- _TRY IT_: Copy out each line of the entries where the word "avec" is present.

Source texts of formatted documents
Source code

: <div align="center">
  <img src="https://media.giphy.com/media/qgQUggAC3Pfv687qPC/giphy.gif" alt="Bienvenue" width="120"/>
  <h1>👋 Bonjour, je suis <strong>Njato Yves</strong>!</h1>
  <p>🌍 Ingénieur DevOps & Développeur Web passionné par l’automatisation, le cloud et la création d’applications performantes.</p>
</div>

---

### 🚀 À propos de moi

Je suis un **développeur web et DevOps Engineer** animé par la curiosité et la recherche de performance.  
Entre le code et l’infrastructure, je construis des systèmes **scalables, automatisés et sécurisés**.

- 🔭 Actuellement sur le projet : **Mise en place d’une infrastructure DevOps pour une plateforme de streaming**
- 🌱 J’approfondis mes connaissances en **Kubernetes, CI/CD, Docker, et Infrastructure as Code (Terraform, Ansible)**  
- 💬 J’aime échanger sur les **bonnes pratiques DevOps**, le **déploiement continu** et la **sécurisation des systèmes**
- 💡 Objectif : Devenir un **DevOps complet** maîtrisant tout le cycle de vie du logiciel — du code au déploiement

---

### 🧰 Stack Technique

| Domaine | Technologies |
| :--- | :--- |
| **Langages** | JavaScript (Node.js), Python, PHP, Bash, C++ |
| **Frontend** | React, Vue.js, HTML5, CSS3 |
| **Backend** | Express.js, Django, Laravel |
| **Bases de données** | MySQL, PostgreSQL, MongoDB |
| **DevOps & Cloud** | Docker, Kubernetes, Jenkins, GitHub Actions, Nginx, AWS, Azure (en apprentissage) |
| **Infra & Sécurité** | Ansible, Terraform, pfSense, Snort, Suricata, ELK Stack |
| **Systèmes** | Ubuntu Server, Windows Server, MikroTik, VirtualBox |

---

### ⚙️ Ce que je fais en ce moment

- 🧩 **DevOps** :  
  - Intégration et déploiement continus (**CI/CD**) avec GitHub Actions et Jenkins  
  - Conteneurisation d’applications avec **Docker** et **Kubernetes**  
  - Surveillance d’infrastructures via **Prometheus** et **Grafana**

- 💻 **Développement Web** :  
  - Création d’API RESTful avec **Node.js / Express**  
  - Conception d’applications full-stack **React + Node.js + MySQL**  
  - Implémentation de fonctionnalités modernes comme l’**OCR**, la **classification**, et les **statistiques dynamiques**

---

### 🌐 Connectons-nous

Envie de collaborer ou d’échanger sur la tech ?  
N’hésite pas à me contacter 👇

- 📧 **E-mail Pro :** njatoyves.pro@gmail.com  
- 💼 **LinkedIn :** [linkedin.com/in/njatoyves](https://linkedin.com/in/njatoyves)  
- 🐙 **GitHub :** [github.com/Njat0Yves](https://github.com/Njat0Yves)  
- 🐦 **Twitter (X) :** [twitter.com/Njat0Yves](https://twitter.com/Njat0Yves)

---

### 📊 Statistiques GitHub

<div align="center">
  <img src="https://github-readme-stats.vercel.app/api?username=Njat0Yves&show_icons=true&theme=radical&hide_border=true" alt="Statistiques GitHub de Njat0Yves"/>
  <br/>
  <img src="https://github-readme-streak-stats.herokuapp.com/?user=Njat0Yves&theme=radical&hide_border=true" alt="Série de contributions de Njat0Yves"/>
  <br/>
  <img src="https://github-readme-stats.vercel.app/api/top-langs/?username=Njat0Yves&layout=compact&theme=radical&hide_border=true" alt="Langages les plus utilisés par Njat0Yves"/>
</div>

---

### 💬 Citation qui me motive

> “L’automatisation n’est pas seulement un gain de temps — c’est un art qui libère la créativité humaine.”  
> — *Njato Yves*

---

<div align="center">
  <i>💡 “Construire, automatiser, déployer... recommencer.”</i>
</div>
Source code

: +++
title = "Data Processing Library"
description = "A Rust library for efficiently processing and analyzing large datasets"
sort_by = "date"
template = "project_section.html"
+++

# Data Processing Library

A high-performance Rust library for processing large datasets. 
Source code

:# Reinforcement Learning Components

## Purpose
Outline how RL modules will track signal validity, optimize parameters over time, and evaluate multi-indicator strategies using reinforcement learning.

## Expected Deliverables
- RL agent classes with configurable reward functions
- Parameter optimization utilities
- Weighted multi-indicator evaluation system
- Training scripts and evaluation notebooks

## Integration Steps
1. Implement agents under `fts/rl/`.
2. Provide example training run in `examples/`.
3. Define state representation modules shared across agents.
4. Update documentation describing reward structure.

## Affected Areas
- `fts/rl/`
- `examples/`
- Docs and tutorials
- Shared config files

- _EXERCISE SOLUTION_:
  - Intégration et déploiement continus (**CI/CD**) avec GitHub Actions et Jenkins  
  - Conteneurisation d’applications avec **Docker** et **Kubernetes**  
  - Création d’API RESTful avec **Node.js / Express**  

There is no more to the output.